Collected data
....
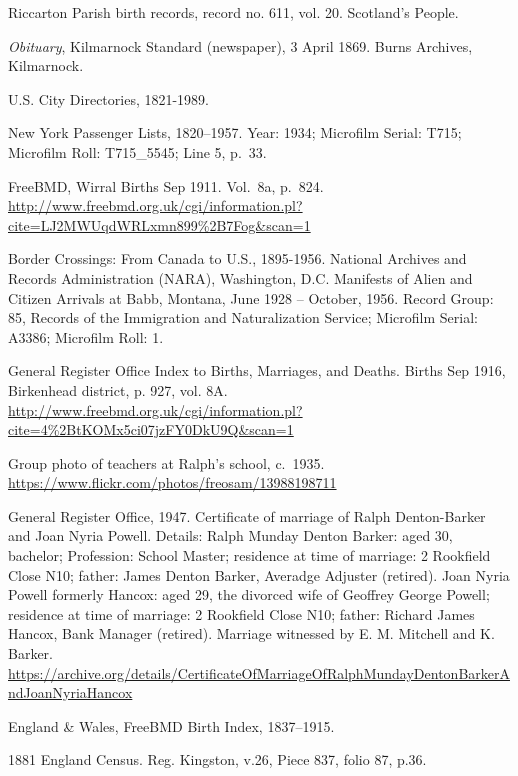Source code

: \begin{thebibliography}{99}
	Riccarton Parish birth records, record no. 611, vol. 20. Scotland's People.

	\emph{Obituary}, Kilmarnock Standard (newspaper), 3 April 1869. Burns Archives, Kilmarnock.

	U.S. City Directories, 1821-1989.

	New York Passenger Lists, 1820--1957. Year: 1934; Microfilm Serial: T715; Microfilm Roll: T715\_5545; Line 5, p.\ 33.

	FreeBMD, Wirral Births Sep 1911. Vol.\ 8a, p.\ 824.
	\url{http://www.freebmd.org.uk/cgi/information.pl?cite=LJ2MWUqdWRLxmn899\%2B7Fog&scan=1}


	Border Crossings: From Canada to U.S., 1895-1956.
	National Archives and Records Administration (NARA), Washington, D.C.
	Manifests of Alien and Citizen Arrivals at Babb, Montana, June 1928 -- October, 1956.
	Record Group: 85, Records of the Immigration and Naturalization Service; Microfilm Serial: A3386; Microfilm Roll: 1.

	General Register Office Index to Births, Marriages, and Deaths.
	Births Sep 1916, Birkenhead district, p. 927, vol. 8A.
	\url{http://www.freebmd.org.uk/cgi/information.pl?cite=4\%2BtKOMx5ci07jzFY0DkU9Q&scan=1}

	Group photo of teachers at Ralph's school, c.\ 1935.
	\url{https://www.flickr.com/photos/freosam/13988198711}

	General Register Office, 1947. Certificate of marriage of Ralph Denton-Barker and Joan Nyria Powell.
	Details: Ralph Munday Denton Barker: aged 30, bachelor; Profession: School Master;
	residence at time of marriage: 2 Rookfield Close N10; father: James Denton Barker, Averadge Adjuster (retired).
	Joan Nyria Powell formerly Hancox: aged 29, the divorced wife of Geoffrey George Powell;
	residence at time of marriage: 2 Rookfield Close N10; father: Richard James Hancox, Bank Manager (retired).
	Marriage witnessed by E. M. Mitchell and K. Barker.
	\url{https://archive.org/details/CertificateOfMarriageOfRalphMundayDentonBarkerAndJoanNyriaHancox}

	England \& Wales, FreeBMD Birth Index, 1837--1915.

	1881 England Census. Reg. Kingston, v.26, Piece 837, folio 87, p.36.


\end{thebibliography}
....
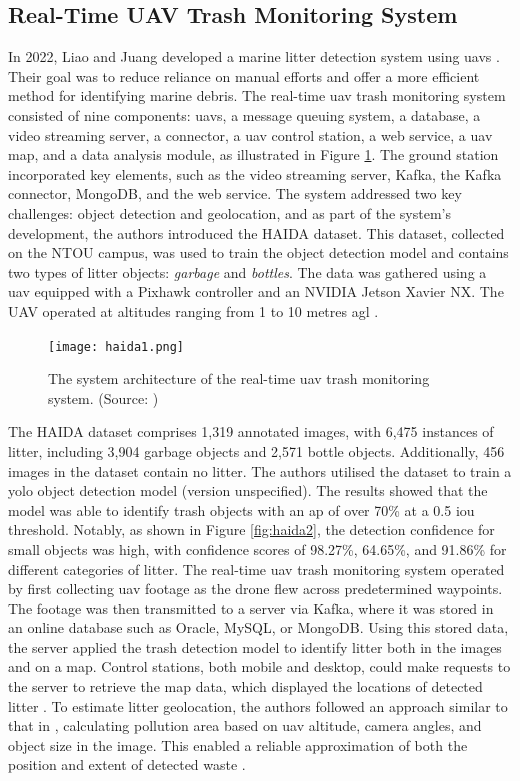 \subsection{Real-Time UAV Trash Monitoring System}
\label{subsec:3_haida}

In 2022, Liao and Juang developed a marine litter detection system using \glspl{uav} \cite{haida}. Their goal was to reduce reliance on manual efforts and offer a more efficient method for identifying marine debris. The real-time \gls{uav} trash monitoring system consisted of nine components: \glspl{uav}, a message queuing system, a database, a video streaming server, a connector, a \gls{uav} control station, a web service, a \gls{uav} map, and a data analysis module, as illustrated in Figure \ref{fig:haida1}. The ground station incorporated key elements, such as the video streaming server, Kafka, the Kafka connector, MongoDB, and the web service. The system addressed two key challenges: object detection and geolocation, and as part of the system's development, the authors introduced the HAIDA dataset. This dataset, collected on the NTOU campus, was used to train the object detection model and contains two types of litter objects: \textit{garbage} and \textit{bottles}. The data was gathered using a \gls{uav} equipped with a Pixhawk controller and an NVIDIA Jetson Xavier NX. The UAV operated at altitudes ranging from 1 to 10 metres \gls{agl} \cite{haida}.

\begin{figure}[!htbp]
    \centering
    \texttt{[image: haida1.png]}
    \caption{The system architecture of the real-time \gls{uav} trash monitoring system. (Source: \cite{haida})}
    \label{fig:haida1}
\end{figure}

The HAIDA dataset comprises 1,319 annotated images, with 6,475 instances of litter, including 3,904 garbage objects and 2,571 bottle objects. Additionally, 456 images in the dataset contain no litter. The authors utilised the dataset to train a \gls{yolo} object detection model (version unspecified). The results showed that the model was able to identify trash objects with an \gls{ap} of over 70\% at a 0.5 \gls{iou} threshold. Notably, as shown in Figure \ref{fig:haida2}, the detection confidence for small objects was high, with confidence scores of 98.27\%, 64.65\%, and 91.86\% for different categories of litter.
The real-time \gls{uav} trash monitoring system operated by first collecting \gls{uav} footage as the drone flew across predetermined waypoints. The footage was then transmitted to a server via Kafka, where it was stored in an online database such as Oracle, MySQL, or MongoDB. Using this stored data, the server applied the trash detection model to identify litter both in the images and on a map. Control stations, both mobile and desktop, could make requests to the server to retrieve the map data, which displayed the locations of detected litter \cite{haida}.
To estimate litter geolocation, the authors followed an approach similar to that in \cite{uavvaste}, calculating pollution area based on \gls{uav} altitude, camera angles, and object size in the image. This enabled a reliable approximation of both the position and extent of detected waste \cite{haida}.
....
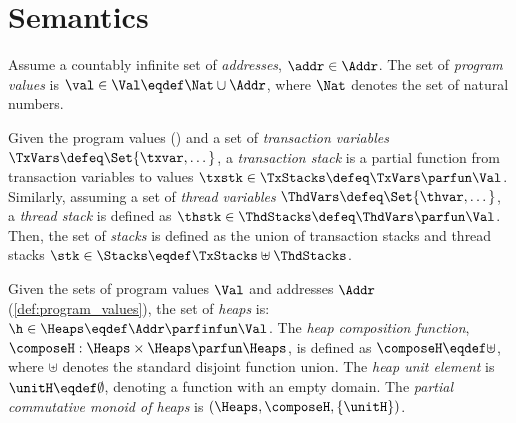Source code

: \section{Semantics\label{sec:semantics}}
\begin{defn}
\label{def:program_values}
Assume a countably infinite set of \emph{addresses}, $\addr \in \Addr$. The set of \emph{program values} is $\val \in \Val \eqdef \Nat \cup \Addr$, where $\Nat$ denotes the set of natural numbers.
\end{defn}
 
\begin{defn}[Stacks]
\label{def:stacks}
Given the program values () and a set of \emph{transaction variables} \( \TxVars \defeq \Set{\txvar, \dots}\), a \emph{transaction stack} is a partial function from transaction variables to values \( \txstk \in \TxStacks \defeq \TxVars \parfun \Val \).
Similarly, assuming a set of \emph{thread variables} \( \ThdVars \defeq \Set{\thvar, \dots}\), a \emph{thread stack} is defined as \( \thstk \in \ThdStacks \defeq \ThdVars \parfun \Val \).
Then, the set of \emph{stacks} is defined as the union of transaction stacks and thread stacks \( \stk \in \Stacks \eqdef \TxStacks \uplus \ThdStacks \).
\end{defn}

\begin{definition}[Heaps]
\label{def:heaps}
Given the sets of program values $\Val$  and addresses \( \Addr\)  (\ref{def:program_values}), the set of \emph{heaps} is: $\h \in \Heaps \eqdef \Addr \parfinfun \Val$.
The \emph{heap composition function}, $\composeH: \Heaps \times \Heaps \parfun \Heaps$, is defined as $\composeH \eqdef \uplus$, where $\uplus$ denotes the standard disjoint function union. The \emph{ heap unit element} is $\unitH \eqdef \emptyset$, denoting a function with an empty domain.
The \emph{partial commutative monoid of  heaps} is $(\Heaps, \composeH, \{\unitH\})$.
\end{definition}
....
◆ TASK DESCRIPTION: Beginning at the line with "Details: Ralph Munday" and stopping after the line with "Joan Nyria Powell formerly", please write out every line of the data above exactly and nothing else.

◆ EXPECTED ANSWER:
	Details: Ralph Munday Denton Barker: aged 30, bachelor; Profession: School Master;
	residence at time of marriage: 2 Rookfield Close N10; father: James Denton Barker, Averadge Adjuster (retired).
	Joan Nyria Powell formerly Hancox: aged 29, the divorced wife of Geoffrey George Powell;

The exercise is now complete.